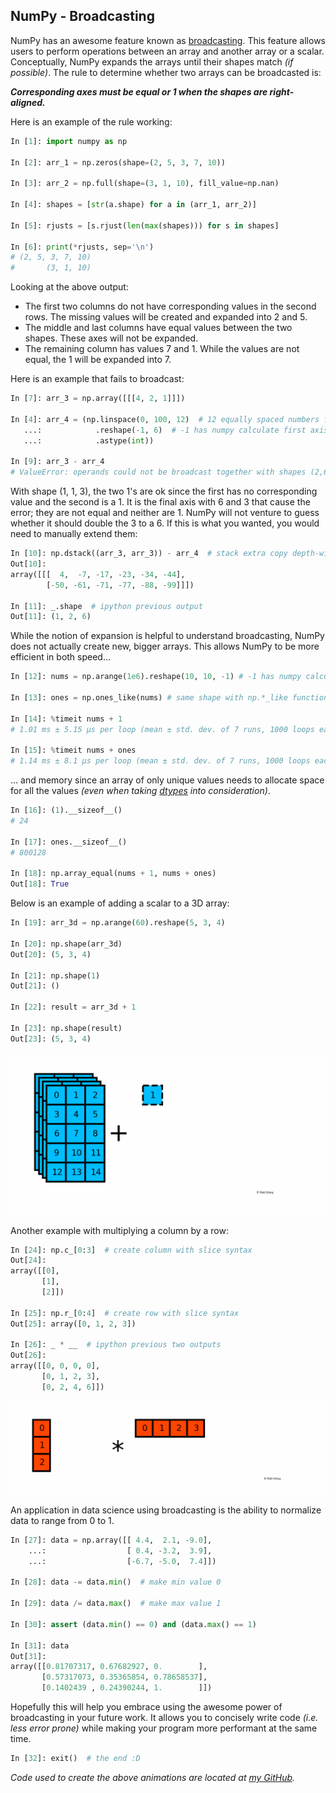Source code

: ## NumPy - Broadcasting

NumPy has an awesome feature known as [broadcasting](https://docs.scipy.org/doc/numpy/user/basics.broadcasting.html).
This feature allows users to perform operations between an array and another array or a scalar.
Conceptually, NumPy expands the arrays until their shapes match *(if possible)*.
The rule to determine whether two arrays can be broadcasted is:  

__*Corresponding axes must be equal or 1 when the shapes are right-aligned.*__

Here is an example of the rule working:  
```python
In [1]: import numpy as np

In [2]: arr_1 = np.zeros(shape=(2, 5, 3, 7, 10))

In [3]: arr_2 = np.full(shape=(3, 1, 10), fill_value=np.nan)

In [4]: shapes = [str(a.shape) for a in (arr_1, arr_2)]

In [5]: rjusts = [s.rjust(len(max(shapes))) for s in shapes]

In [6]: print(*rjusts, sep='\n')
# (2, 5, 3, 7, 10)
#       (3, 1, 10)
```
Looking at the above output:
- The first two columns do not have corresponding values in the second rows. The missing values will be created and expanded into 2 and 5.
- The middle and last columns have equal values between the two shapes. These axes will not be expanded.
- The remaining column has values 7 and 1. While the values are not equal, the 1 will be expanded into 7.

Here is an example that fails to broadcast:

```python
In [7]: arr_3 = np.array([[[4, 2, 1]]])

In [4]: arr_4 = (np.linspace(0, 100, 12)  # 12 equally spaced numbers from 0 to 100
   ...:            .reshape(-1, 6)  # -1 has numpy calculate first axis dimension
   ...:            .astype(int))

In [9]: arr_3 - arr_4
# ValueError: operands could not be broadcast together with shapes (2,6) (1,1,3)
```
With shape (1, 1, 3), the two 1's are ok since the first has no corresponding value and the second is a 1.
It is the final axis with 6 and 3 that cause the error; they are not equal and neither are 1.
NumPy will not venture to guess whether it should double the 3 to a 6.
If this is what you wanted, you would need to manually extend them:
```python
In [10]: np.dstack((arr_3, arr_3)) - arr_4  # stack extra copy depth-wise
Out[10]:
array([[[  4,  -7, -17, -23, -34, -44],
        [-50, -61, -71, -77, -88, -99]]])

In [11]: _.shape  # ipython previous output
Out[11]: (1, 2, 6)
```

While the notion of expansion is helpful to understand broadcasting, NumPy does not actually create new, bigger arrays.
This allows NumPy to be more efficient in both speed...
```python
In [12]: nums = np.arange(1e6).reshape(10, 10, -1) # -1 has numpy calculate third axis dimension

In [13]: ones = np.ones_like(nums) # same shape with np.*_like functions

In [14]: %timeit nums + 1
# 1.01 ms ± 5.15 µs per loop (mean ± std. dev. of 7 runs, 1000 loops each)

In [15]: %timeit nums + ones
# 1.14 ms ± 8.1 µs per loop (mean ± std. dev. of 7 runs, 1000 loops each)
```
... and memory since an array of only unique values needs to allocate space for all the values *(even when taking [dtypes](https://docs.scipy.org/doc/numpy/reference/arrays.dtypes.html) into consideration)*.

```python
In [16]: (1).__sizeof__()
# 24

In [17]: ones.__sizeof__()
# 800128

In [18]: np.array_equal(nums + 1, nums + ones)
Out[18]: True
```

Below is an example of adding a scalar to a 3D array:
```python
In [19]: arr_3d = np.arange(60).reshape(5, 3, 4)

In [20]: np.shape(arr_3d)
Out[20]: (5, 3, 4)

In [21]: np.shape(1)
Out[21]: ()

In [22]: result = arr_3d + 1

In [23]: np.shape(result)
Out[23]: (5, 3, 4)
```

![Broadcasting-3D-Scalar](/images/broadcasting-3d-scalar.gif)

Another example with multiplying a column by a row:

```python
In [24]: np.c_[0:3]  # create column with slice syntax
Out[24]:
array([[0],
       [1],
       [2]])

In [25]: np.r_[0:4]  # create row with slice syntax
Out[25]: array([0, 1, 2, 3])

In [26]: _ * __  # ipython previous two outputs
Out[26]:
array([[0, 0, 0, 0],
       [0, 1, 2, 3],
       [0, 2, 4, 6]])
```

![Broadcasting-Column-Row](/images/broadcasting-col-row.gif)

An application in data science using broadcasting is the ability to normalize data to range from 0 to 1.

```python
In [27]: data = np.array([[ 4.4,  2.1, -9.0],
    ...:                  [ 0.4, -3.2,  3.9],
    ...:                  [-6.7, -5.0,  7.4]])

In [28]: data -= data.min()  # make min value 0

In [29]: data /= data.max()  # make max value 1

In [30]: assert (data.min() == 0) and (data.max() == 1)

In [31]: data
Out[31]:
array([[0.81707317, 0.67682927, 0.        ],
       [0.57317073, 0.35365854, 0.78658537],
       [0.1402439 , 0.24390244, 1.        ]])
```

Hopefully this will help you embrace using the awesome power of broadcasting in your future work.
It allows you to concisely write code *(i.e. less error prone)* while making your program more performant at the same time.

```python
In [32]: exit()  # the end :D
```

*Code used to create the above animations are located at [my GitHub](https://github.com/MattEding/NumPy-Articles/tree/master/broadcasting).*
──────────
INSTRUCTIONS FOR THE TASK | With the pictures left out, restate word for word every line of the data above, from the first down to the line that contains "Conceptually, NumPy expands".

TASK RESULT |
Source code

: ## NumPy - Broadcasting

NumPy has an awesome feature known as [broadcasting](https://docs.scipy.org/doc/numpy/user/basics.broadcasting.html).
This feature allows users to perform operations between an array and another array or a scalar.
Conceptually, NumPy expands the arrays until their shapes match *(if possible)*.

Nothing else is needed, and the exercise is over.